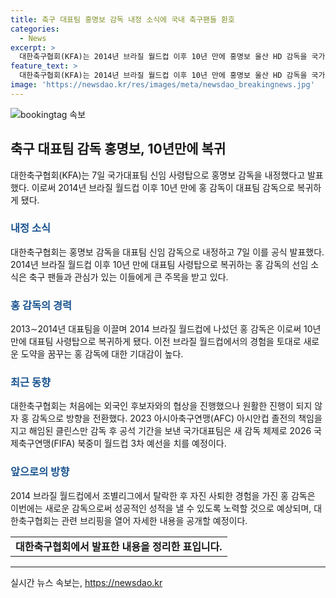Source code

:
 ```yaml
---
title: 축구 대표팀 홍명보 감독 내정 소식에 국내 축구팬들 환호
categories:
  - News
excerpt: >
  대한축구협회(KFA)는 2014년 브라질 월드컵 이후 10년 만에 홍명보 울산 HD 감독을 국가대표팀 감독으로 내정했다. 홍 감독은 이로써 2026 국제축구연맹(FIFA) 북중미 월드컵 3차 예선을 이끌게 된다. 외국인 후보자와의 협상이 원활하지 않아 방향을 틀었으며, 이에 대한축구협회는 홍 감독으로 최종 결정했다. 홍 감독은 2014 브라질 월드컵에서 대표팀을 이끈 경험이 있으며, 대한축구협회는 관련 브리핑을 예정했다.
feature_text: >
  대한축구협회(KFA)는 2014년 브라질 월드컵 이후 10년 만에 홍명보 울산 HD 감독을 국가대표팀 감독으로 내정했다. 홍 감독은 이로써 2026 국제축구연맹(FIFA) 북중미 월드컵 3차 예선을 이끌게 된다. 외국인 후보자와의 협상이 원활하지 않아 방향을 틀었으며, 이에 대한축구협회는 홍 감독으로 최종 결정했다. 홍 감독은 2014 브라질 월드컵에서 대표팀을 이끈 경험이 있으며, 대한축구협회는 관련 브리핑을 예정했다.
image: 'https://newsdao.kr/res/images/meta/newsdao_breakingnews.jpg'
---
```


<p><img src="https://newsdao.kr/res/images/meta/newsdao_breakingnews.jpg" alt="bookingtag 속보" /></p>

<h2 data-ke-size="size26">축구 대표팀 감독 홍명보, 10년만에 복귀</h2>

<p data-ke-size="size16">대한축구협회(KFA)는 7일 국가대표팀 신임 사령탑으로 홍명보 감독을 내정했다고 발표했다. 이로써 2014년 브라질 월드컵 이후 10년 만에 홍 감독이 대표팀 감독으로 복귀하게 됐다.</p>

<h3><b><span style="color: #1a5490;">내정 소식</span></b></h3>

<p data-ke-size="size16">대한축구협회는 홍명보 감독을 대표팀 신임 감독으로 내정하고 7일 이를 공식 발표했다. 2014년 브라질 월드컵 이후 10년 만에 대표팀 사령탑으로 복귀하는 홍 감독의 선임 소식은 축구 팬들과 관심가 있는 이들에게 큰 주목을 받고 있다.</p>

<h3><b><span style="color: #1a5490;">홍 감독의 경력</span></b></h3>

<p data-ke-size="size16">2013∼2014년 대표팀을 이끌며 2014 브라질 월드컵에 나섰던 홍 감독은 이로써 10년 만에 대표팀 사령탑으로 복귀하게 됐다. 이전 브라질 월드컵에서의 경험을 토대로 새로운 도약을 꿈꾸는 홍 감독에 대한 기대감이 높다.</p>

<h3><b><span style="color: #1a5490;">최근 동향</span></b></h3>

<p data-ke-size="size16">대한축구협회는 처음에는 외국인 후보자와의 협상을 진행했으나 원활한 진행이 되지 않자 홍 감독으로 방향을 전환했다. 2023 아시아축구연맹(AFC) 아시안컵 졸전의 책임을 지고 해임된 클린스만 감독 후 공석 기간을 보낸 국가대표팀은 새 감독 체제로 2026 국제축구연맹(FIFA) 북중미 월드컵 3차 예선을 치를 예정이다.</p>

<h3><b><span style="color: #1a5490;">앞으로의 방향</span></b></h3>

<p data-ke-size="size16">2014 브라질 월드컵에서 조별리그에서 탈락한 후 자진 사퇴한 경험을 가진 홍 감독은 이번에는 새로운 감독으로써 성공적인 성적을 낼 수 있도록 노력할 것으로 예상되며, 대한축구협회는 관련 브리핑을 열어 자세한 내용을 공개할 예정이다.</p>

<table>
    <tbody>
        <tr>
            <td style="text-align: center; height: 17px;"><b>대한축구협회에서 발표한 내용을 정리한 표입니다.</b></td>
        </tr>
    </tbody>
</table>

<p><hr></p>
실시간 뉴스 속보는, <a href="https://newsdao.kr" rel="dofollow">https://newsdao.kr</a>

• • • •

AIM OF THE EXERCISE:
Give back the material word for word, leaving out its pictures.

RESULT FOR THIS EXERCISE:
Source code

:
 ```yaml
---
title: 축구 대표팀 홍명보 감독 내정 소식에 국내 축구팬들 환호
categories:
  - News
excerpt: >
  대한축구협회(KFA)는 2014년 브라질 월드컵 이후 10년 만에 홍명보 울산 HD 감독을 국가대표팀 감독으로 내정했다. 홍 감독은 이로써 2026 국제축구연맹(FIFA) 북중미 월드컵 3차 예선을 이끌게 된다. 외국인 후보자와의 협상이 원활하지 않아 방향을 틀었으며, 이에 대한축구협회는 홍 감독으로 최종 결정했다. 홍 감독은 2014 브라질 월드컵에서 대표팀을 이끈 경험이 있으며, 대한축구협회는 관련 브리핑을 예정했다.
feature_text: >
  대한축구협회(KFA)는 2014년 브라질 월드컵 이후 10년 만에 홍명보 울산 HD 감독을 국가대표팀 감독으로 내정했다. 홍 감독은 이로써 2026 국제축구연맹(FIFA) 북중미 월드컵 3차 예선을 이끌게 된다. 외국인 후보자와의 협상이 원활하지 않아 방향을 틀었으며, 이에 대한축구협회는 홍 감독으로 최종 결정했다. 홍 감독은 2014 브라질 월드컵에서 대표팀을 이끈 경험이 있으며, 대한축구협회는 관련 브리핑을 예정했다.
image: 'https://newsdao.kr/res/images/meta/newsdao_breakingnews.jpg'
---
```


<p><img src="https://newsdao.kr/res/images/meta/newsdao_breakingnews.jpg" alt="bookingtag 속보" /></p>

<h2 data-ke-size="size26">축구 대표팀 감독 홍명보, 10년만에 복귀</h2>

<p data-ke-size="size16">대한축구협회(KFA)는 7일 국가대표팀 신임 사령탑으로 홍명보 감독을 내정했다고 발표했다. 이로써 2014년 브라질 월드컵 이후 10년 만에 홍 감독이 대표팀 감독으로 복귀하게 됐다.</p>

<h3><b><span style="color: #1a5490;">내정 소식</span></b></h3>

<p data-ke-size="size16">대한축구협회는 홍명보 감독을 대표팀 신임 감독으로 내정하고 7일 이를 공식 발표했다. 2014년 브라질 월드컵 이후 10년 만에 대표팀 사령탑으로 복귀하는 홍 감독의 선임 소식은 축구 팬들과 관심가 있는 이들에게 큰 주목을 받고 있다.</p>

<h3><b><span style="color: #1a5490;">홍 감독의 경력</span></b></h3>

<p data-ke-size="size16">2013∼2014년 대표팀을 이끌며 2014 브라질 월드컵에 나섰던 홍 감독은 이로써 10년 만에 대표팀 사령탑으로 복귀하게 됐다. 이전 브라질 월드컵에서의 경험을 토대로 새로운 도약을 꿈꾸는 홍 감독에 대한 기대감이 높다.</p>

<h3><b><span style="color: #1a5490;">최근 동향</span></b></h3>

<p data-ke-size="size16">대한축구협회는 처음에는 외국인 후보자와의 협상을 진행했으나 원활한 진행이 되지 않자 홍 감독으로 방향을 전환했다. 2023 아시아축구연맹(AFC) 아시안컵 졸전의 책임을 지고 해임된 클린스만 감독 후 공석 기간을 보낸 국가대표팀은 새 감독 체제로 2026 국제축구연맹(FIFA) 북중미 월드컵 3차 예선을 치를 예정이다.</p>

<h3><b><span style="color: #1a5490;">앞으로의 방향</span></b></h3>

<p data-ke-size="size16">2014 브라질 월드컵에서 조별리그에서 탈락한 후 자진 사퇴한 경험을 가진 홍 감독은 이번에는 새로운 감독으로써 성공적인 성적을 낼 수 있도록 노력할 것으로 예상되며, 대한축구협회는 관련 브리핑을 열어 자세한 내용을 공개할 예정이다.</p>

<table>
    <tbody>
        <tr>
            <td style="text-align: center; height: 17px;"><b>대한축구협회에서 발표한 내용을 정리한 표입니다.</b></td>
        </tr>
    </tbody>
</table>

<p><hr></p>
실시간 뉴스 속보는, <a href="https://newsdao.kr" rel="dofollow">https://newsdao.kr</a>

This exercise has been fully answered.